Tinha noção que ainda era muito cedo para saírem às pressas para o hospital. Também era consciente que da forma que estava poderia causar um acidente. Não havia dormido direito, e nunca imaginara que uma noite longe de seu marido, o mundo, ou melhor que seu mundo viraria de ponta cabeça.

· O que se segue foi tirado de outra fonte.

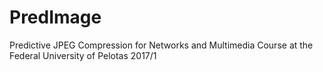 # PredImage
Predictive JPEG Compression for Networks and Multimedia Course at the Federal University of Pelotas 2017/1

Seung-Gil sabia que seu homem teria várias alterações em seu temperamento, sabia que sua teimosia e seu perfeccionismo seriam elevados a oitava potência, mas sempre se imaginou sendo um bom marido, sendo tolerante, mas fracassara terrivelmente. E a prova estava ali, nua e crua: Akiko havia se rebelado a noite inteira, e por mais racional e pé no chão que o sul-coreano fosse, talvez tudo seria diferente se tivesse sido mais tolerante, e quando tinha um momento de sossego, em que a filhota adormecia cansada de chorar, era ele quem se recriminava, ao lembrar que também havia contribuído para o descontrole de seu querido ômega. E para piorar a situação, todos os acontecimentos daquela sexta feira fatídica pareciam lhe passar como um filme dramático diante de si...     

oOo

Phichit desceu do carro apressado tentando ser o mais ágil possível por conta da sua barriga. Pegou Akiko da cadeirinha e olhou para o parceiro que evitava o encarar nos olhos e por isso deixou um suspiro escapar. Estava atrasado para a consulta com o ginecologista. 

O moreno lembrou-se que na época que agendou a consulta do pediatra e a do seu médico para o mesmo dia, Seung o questionou se daria tempo. E ele prontamente respondeu que sim. Não queria dar mais trabalho ao companheiro em ter que sair duas vezes por mês para cumprir essa rotina de visitar os respectivos médicos, sabendo que o advogado por estar afastado da empresa, agora fazia seu serviço em casa e por estar mais presente, estava sempre a ajudar o ômega com alguma tarefa doméstica. 

Outro suspiro.

- Seung... - Mas o sul-coreano não lhe retribuía o olhar, apenas continuava imóvel sentado no banco do motorista. O fato de estarem atrasados não era o problema propriamente dito, o que estava causando todo aquele mal estar, é que Phichit havia prometido para o marido que não se alongaria nas perguntas, não faria um extenso questionário ao senhor simpático que assistia Akiko desde que se mudaram com ela, e não ficaria relatando tudo que ocorreu nas semanas anteriores para sanar todas as dúvidas que por ventura ainda existissem com os cuidados exatos que dava para a pequena. Tudo era muito minucioso e faziam parte do relatório que enviava mensalmente para o russo platinado, mas no momento nada parecia fazer a mínima diferença. Tentou mais uma vez. - Seung?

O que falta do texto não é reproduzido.